ファミコンの2D世界を“4次元化”するNESエミュレーター「Warp4D」v1.1.0公開

ファミコンの2D世界を“4次元化”するNESエミュレーター「Warp4D」v1.1.0公開

GitHubユーザーのkandowontu氏は2026年8月23日、ファミコン/NESゲームのスプライトや背景物を4次元形状として投影する、64ビットWindows向け実験的エミュレーター「Warp4D」のv1.1.0を公開しました。

●Warp4D v1.1.0リリースページ
https://github.com/kandowontu/Warp4D/releases/tag/v1.1.0

●Warp4D公式GitHubリポジトリ
https://github.com/kandowontu/Warp4D

今回のアップデートでは、4次元オブジェクトを構成する各シート(投影面)を、それぞれ異なる角度や位相、速度で回転させる「Per-Projection Rotation」が追加されています。

ゲームを3D化するのではなく、スプライトを4次元形状に変換

Warp4Dは、通常のNESゲームを動かしながら、画面内で認識したキャラクターや背景物に4次元投影を加える実験的なエミュレーターです。MesenのネイティブNESコアを組み込んだWinFormsデスクトップアプリとして動作します。

いわゆる「ファミコンゲームを3D化する」ソフトとは仕組みが異なり、ゲーム内容や当たり判定、マップそのものが4次元空間に変化するわけではありません。通常の2Dゲーム画面を維持したまま、スプライトや認識した背景物の周囲に4次元形状を描画する、映像表現上の試みとなっています。

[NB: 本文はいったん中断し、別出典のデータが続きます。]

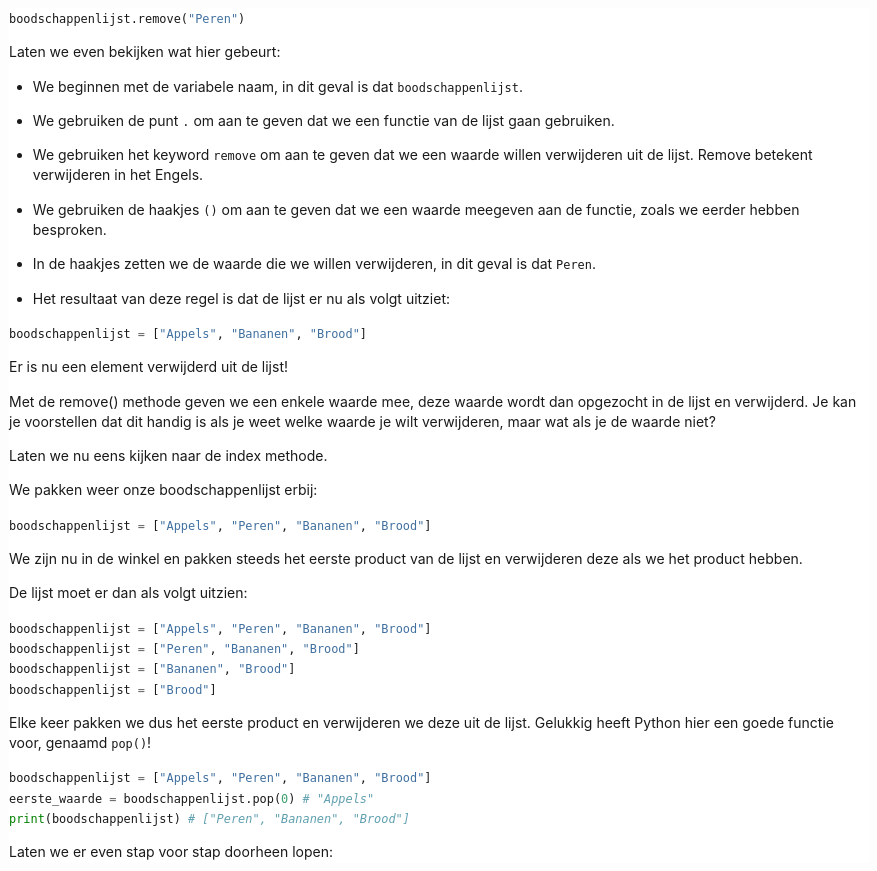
 ```python
boodschappenlijst.remove("Peren")
```

Laten we even bekijken wat hier gebeurt:

- We beginnen met de variabele naam, in dit geval is dat `boodschappenlijst`.
- We gebruiken de punt `.` om aan te geven dat we een functie van de lijst gaan gebruiken.
- We gebruiken het keyword `remove` om aan te geven dat we een waarde willen verwijderen uit de lijst. Remove betekent
  verwijderen in het Engels.
- We gebruiken de haakjes `()` om aan te geven dat we een waarde meegeven aan de functie, zoals we eerder hebben
  besproken.
- In de haakjes zetten we de waarde die we willen verwijderen, in dit geval is dat `Peren`.

- Het resultaat van deze regel is dat de lijst er nu als volgt uitziet:

```python
boodschappenlijst = ["Appels", "Bananen", "Brood"]
```

Er is nu een element verwijderd uit de lijst!

Met de remove() methode geven we een enkele waarde mee, deze waarde wordt dan opgezocht in de lijst en verwijderd.
Je kan je voorstellen dat dit handig is als je weet welke waarde je wilt verwijderen, maar wat als je de waarde niet?

Laten we nu eens kijken naar de index methode.

We pakken weer onze boodschappenlijst erbij:

```python
boodschappenlijst = ["Appels", "Peren", "Bananen", "Brood"]
```

We zijn nu in de winkel en pakken steeds het eerste product van de lijst en verwijderen deze als we het product hebben.

De lijst moet er dan als volgt uitzien:

```python
boodschappenlijst = ["Appels", "Peren", "Bananen", "Brood"]
boodschappenlijst = ["Peren", "Bananen", "Brood"]
boodschappenlijst = ["Bananen", "Brood"]
boodschappenlijst = ["Brood"]
```

Elke keer pakken we dus het eerste product en verwijderen we deze uit de lijst.
Gelukkig heeft Python hier een goede functie voor, genaamd `pop()`!

```python
boodschappenlijst = ["Appels", "Peren", "Bananen", "Brood"]
eerste_waarde = boodschappenlijst.pop(0) # "Appels"
print(boodschappenlijst) # ["Peren", "Bananen", "Brood"]
```

Laten we er even stap voor stap doorheen lopen:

Warp4Dでは、NESスプライトの透明画像をX・Y方向の面として扱い、そこからZ軸とW軸へ形状を展開。スプライトの輪郭をもとに側面も生成します。

生成された形状は、XY、XZ、XW、YZ、YW、ZWという6種類の平面で回転できます。描画時には、まずW軸を利用して4次元から3次元へ投影し、続いてZ軸を利用して3次元からモニター上の2次元映像へ投影する仕組みです。

投影面を別々に回転できる新機能

v1.1.0で追加された「Per-Projection Rotation」は、4次元オブジェクトを構成する各投影面に、それぞれ独立した6平面の回転を適用する機能です。

従来のように各投影面をひとつのまとまった形状として回転させるだけでなく、面ごとに異なる向きを持たせられるようになりました。自動回転機能を利用した場合も、それぞれの面が異なる位相と速度で動作します。

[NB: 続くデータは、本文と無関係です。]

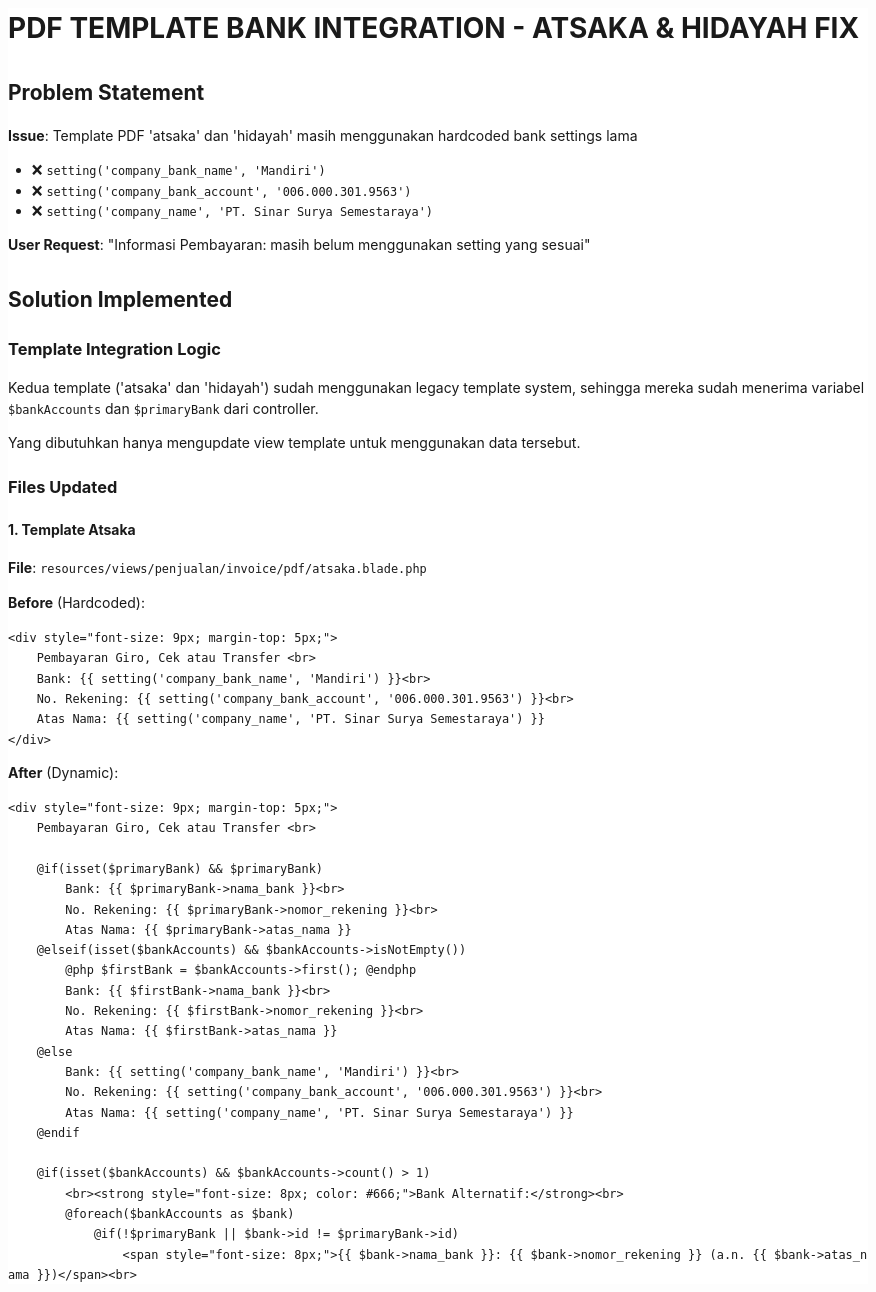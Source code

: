 # PDF TEMPLATE BANK INTEGRATION - ATSAKA & HIDAYAH FIX

## Problem Statement

**Issue**: Template PDF 'atsaka' dan 'hidayah' masih menggunakan hardcoded bank settings lama

-   ❌ `setting('company_bank_name', 'Mandiri')`
-   ❌ `setting('company_bank_account', '006.000.301.9563')`
-   ❌ `setting('company_name', 'PT. Sinar Surya Semestaraya')`

**User Request**: "Informasi Pembayaran: masih belum menggunakan setting yang sesuai"

## Solution Implemented

### Template Integration Logic

Kedua template ('atsaka' dan 'hidayah') sudah menggunakan legacy template system, sehingga mereka sudah menerima variabel `$bankAccounts` dan `$primaryBank` dari controller.

Yang dibutuhkan hanya mengupdate view template untuk menggunakan data tersebut.

### Files Updated

#### 1. Template Atsaka

**File**: `resources/views/penjualan/invoice/pdf/atsaka.blade.php`

**Before** (Hardcoded):

```blade
<div style="font-size: 9px; margin-top: 5px;">
    Pembayaran Giro, Cek atau Transfer <br>
    Bank: {{ setting('company_bank_name', 'Mandiri') }}<br>
    No. Rekening: {{ setting('company_bank_account', '006.000.301.9563') }}<br>
    Atas Nama: {{ setting('company_name', 'PT. Sinar Surya Semestaraya') }}
</div>
```

**After** (Dynamic):

```blade
<div style="font-size: 9px; margin-top: 5px;">
    Pembayaran Giro, Cek atau Transfer <br>

    @if(isset($primaryBank) && $primaryBank)
        Bank: {{ $primaryBank->nama_bank }}<br>
        No. Rekening: {{ $primaryBank->nomor_rekening }}<br>
        Atas Nama: {{ $primaryBank->atas_nama }}
    @elseif(isset($bankAccounts) && $bankAccounts->isNotEmpty())
        @php $firstBank = $bankAccounts->first(); @endphp
        Bank: {{ $firstBank->nama_bank }}<br>
        No. Rekening: {{ $firstBank->nomor_rekening }}<br>
        Atas Nama: {{ $firstBank->atas_nama }}
    @else
        Bank: {{ setting('company_bank_name', 'Mandiri') }}<br>
        No. Rekening: {{ setting('company_bank_account', '006.000.301.9563') }}<br>
        Atas Nama: {{ setting('company_name', 'PT. Sinar Surya Semestaraya') }}
    @endif

    @if(isset($bankAccounts) && $bankAccounts->count() > 1)
        <br><strong style="font-size: 8px; color: #666;">Bank Alternatif:</strong><br>
        @foreach($bankAccounts as $bank)
            @if(!$primaryBank || $bank->id != $primaryBank->id)
                <span style="font-size: 8px;">{{ $bank->nama_bank }}: {{ $bank->nomor_rekening }} (a.n. {{ $bank->atas_nama }})</span><br>
```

一方、オブジェクトの中央には通常のNESスプライトが残されるため、周囲の形状が複雑に回転している状態でも、ゲーム画面の視認性を保てるように設計されています。

「Per-Projection Rotation」の値を0度に設定すると、各面が一体となって動く従来の表示へ戻すことも可能です。

このほか、Windows向けパッケージの作成処理も改善されました。ビルドに失敗した際、以前作成された古い実行ファイルが誤って再利用されることを防ぐための変更が加えられています。

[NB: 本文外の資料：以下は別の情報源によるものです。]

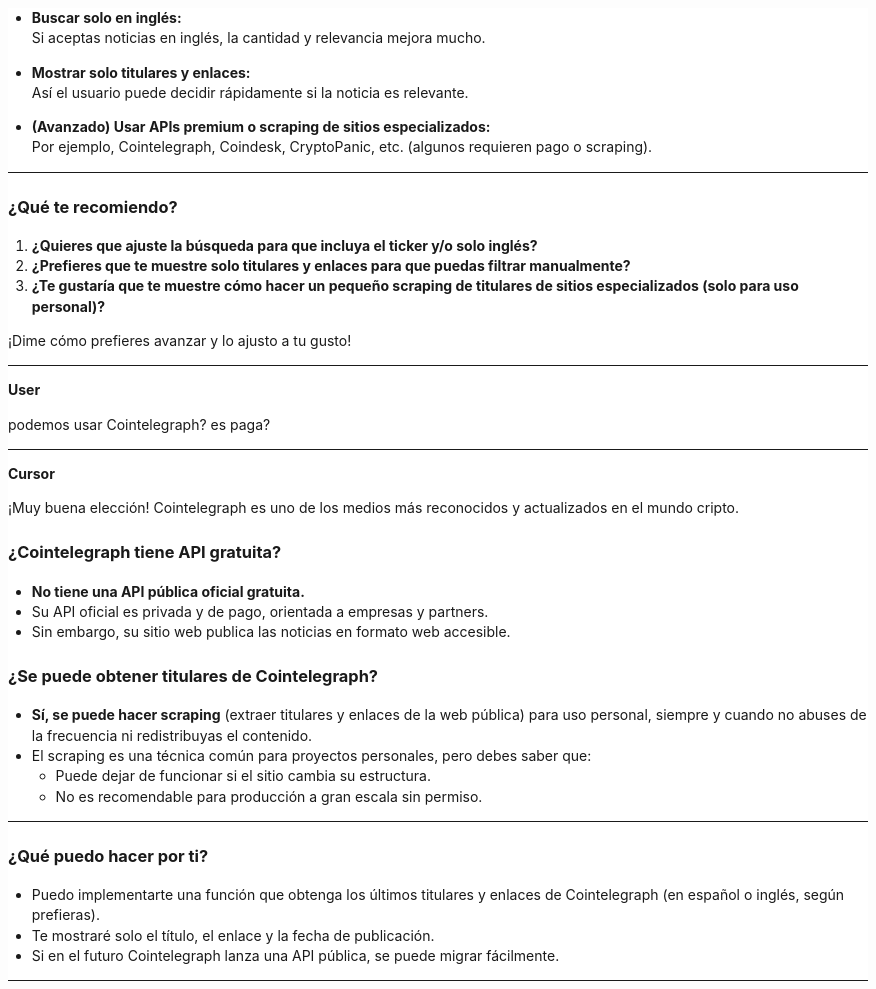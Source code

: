 - **Buscar solo en inglés:**  
  Si aceptas noticias en inglés, la cantidad y relevancia mejora mucho.

- **Mostrar solo titulares y enlaces:**  
  Así el usuario puede decidir rápidamente si la noticia es relevante.

- **(Avanzado) Usar APIs premium o scraping de sitios especializados:**  
  Por ejemplo, Cointelegraph, Coindesk, CryptoPanic, etc. (algunos requieren pago o scraping).

---

### **¿Qué te recomiendo?**

1. **¿Quieres que ajuste la búsqueda para que incluya el ticker y/o solo inglés?**
2. **¿Prefieres que te muestre solo titulares y enlaces para que puedas filtrar manualmente?**
3. **¿Te gustaría que te muestre cómo hacer un pequeño scraping de titulares de sitios especializados (solo para uso personal)?**

¡Dime cómo prefieres avanzar y lo ajusto a tu gusto!

---

**User**

podemos usar Cointelegraph? es paga?

---

**Cursor**

¡Muy buena elección! Cointelegraph es uno de los medios más reconocidos y actualizados en el mundo cripto.

### ¿Cointelegraph tiene API gratuita?
- **No tiene una API pública oficial gratuita.**
- Su API oficial es privada y de pago, orientada a empresas y partners.
- Sin embargo, su sitio web publica las noticias en formato web accesible.

### ¿Se puede obtener titulares de Cointelegraph?
- **Sí, se puede hacer scraping** (extraer titulares y enlaces de la web pública) para uso personal, siempre y cuando no abuses de la frecuencia ni redistribuyas el contenido.
- El scraping es una técnica común para proyectos personales, pero debes saber que:
  - Puede dejar de funcionar si el sitio cambia su estructura.
  - No es recomendable para producción a gran escala sin permiso.

---

### ¿Qué puedo hacer por ti?
- Puedo implementarte una función que obtenga los últimos titulares y enlaces de Cointelegraph (en español o inglés, según prefieras).
- Te mostraré solo el título, el enlace y la fecha de publicación.
- Si en el futuro Cointelegraph lanza una API pública, se puede migrar fácilmente.

---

『Super Mario Bros.』の背景物をまとまった形で認識

Warp4Dには、正確なROMハッシュで識別する『Super Mario Bros.(World)』用のゲームプロファイルが収録されています。

このプロファイルでは、ゲーム内の16×16ドットのメタタイルを組み合わせ、茂みや雲、丘、木、土管、レンガ、ハテナブロック、城、旗などを、ひとまとまりの背景物として認識します。マリオや敵、アイテム、エフェクトについては、動作中のOAMとCHRデータから再構成されます。

『FamiDash』の特定ビルドを識別する処理も用意されており、タイトル画面やステージ選択画面、ゲーム中のスクロール位置を、それぞれの場面に合わせて取得します。

それ以外のゲームでは、ユーザーがタイルを選択して背景物の認識ルールを作成できる「Game Profile」機能を利用可能です。作成したゲーム認識プロファイルは、JSON形式のファイルとしてインポート/エクスポートできます。4次元投影側の設定も、別のJSONファイルとして共有可能です。

単体の実行ファイルとして配布

Warp4Dは64ビットWindowsに対応しており、GitHubの最新リリースから単体の「Warp4D.exe」をダウンロードできます。

実行ファイルには.NETランタイムとMesenコアが内包されているため、利用するパソコンへ.NETを別途インストールする必要はありません。実行時にブラウザーやWebView、Node.js、ローカルWebサーバーなども使用しません。

ROMデータは同梱されていないため、利用者自身が.nes形式のファイルを用意する必要があります。また、Warp4Dは任天堂やMesen開発チーム、各ゲームメーカーによる公式ソフトではありません。

Warp4DはGPL-3.0ライセンスのもとで公開されています。